### EXERCISE DESCRIPTION
Give the lines below again exactly, starting with the line that holds "## Liste des services ##" and going on through the line that holds "- Permet de voir le classement".

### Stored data
=== Begin Enclosure ===

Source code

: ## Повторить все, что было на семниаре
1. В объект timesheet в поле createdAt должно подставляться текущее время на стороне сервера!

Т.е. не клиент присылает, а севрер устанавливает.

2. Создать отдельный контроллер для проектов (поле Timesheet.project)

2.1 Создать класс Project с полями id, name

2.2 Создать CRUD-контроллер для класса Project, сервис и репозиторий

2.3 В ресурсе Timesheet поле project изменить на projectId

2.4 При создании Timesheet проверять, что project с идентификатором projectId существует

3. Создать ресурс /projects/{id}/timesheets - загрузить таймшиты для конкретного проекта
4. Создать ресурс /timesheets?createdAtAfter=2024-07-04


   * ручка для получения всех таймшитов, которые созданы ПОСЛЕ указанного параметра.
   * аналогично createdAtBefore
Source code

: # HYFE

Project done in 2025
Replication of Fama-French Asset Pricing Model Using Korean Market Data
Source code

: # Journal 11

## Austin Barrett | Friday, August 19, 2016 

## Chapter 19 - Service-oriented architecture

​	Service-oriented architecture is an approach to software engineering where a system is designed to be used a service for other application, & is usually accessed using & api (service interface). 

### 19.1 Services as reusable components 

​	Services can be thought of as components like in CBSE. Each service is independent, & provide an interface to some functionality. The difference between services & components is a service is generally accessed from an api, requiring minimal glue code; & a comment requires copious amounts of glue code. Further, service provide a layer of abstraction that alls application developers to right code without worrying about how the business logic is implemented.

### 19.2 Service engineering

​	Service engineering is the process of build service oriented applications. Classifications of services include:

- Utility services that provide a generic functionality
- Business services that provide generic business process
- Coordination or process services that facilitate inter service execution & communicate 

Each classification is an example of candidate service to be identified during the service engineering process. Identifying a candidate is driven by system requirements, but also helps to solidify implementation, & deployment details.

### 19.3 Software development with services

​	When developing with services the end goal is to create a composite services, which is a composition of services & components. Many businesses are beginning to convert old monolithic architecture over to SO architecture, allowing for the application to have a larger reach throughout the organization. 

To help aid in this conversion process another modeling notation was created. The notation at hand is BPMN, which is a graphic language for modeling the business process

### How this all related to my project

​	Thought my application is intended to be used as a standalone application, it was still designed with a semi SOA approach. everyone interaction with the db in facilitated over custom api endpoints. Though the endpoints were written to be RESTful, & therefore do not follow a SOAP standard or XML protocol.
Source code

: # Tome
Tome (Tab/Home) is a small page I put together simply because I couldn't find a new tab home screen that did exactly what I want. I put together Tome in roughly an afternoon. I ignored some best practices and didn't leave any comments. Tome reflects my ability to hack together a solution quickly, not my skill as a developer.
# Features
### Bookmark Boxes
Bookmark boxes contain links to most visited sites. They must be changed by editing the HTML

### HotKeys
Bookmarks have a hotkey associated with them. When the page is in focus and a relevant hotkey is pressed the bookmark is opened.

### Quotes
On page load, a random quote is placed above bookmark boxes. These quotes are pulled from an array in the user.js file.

=== End Enclosure ===
=== Begin Enclosure ===

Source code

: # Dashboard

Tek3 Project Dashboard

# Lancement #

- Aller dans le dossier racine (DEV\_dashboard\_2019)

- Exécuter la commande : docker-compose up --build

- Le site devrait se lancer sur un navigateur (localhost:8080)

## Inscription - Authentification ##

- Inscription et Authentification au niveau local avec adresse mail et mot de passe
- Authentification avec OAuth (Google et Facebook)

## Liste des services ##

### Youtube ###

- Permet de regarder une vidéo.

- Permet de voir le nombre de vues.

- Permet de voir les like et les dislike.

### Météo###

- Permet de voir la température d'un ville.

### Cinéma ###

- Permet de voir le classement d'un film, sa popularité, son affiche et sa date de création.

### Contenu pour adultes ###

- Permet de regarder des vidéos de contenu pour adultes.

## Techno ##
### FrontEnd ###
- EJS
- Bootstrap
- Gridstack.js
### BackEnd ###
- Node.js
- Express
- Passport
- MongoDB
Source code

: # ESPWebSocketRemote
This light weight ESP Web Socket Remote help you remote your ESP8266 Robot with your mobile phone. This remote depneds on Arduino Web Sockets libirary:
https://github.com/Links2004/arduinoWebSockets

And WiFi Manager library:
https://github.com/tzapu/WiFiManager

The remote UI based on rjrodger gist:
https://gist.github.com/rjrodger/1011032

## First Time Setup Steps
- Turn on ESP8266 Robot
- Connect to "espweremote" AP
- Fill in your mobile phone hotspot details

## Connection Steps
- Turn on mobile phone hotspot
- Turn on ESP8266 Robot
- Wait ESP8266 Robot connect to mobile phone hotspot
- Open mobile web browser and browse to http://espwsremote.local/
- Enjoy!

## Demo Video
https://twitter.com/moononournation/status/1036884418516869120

=== End Enclosure ===

### EXERCISE RESPONSE
## Liste des services ##

### Youtube ###

- Permet de regarder une vidéo.

- Permet de voir le nombre de vues.

- Permet de voir les like et les dislike.

### Météo###

- Permet de voir la température d'un ville.

### Cinéma ###

- Permet de voir le classement d'un film, sa popularité, son affiche et sa date de création.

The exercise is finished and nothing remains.